Local Numpy memmap Backend Implementation, Identifier: NUMPY_10

Backend Identifiers

  • Backend: 1
  • Version: 0
  • Format Code: 10
  • Canonical Name: NUMPY_10

Storage Method

  • Data is written to specific subarray indexes inside a numpy memmapped array on disk.
  • Each file is a zero-initialized array of
    • dtype: {schema_dtype}; ie np.float32 or np.uint8
    • shape: (COLLECTION_SIZE, *{schema_shape}); ie (500, 10) or (500, 4, 3). The first index in the array is referred to as a “collection index”.

Record Format

Fields Recorded for Each Array

  • Format Code
  • File UID
  • Alder32 Checksum
  • Collection Index (0:COLLECTION_SIZE subarray selection)
  • Subarray Shape

Separators used

  • SEP_KEY: ":"
  • SEP_HSH: "$"
  • SEP_LST: " "
  • SEP_SLC: "*"

Examples

  1. Adding the first piece of data to a file:

    • Array shape (Subarray Shape): (10)
    • File UID: “NJUUUK”
    • Alder32 Checksum: 900338819
    • Collection Index: 2

    Record Data => '10:NJUUUK$900338819$2*10'

  1. Adding to a piece of data to a the middle of a file:

    • Array shape (Subarray Shape): (20, 2, 3)
    • File UID: “Mk23nl”
    • Alder32 Checksum: 2546668575
    • Collection Index: 199

    Record Data => "10:Mk23nl$2546668575$199*20 2 3"

Technical Notes

  • A typical numpy memmap file persisted to disk does not retain information about its datatype or shape, and as such must be provided when re-opened after close.

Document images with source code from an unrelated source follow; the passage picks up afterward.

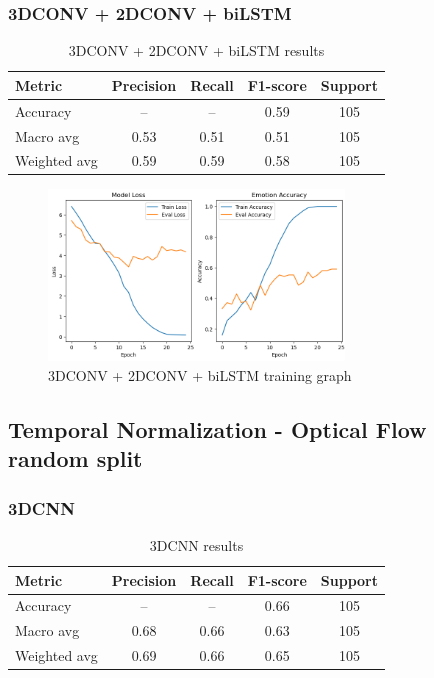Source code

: \documentclass{article}
\begin{document}
\subsubsection{3DCONV + 2DCONV + biLSTM}

\begin{table}[H]
\centering
\caption{3DCONV + 2DCONV + biLSTM results}
\begin{tabular}{|l|c|c|c|c|}
\hline
\textbf{Metric} & \textbf{Precision} & \textbf{Recall} & \textbf{F1-score} & \textbf{Support} \\
\hline
Accuracy       & --   & --   & 0.59 & 105 \\
Macro avg      & 0.53 & 0.51 & 0.51 & 105 \\
Weighted avg   & 0.59 & 0.59 & 0.58 & 105 \\
\hline
\end{tabular}%
\label{tab:table2}
\end{table}

\begin{figure}[H]
  \begin{center}
    \includegraphics*[width=0.7\textwidth]{Figures/Picture6.png}
  \end{center}
  \caption{3DCONV + 2DCONV + biLSTM training graph}
  \label{fig:fig6}
\end{figure}

\subsection{Temporal Normalization - Optical Flow random split}
\subsubsection{3DCNN}

\begin{table}[H]
\centering
\caption{3DCNN results}
\begin{tabular}{|l|c|c|c|c|}
\hline
\textbf{Metric} & \textbf{Precision} & \textbf{Recall} & \textbf{F1-score} & \textbf{Support} \\
\hline
Accuracy       & --   & --   & 0.66 & 105 \\
Macro avg      & 0.68 & 0.66 & 0.63 & 105 \\
Weighted avg   & 0.69 & 0.66 & 0.65 & 105 \\
\hline
\end{tabular}%
\label{tab:table3}
\end{table}
\end{document}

In order to persist a memmap in .npy format, we use the a special function open_memmap imported from np.lib.format which can open a memmap file and persist necessary header info to disk in .npy format.
  • On each write, an alder32 checksum is calculated. This is not for use as the primary hash algorithm, but rather stored in the local record format itself to serve as a quick way to verify no disk corruption occurred. This is required since numpy has no built in data integrity validation methods when reading from disk.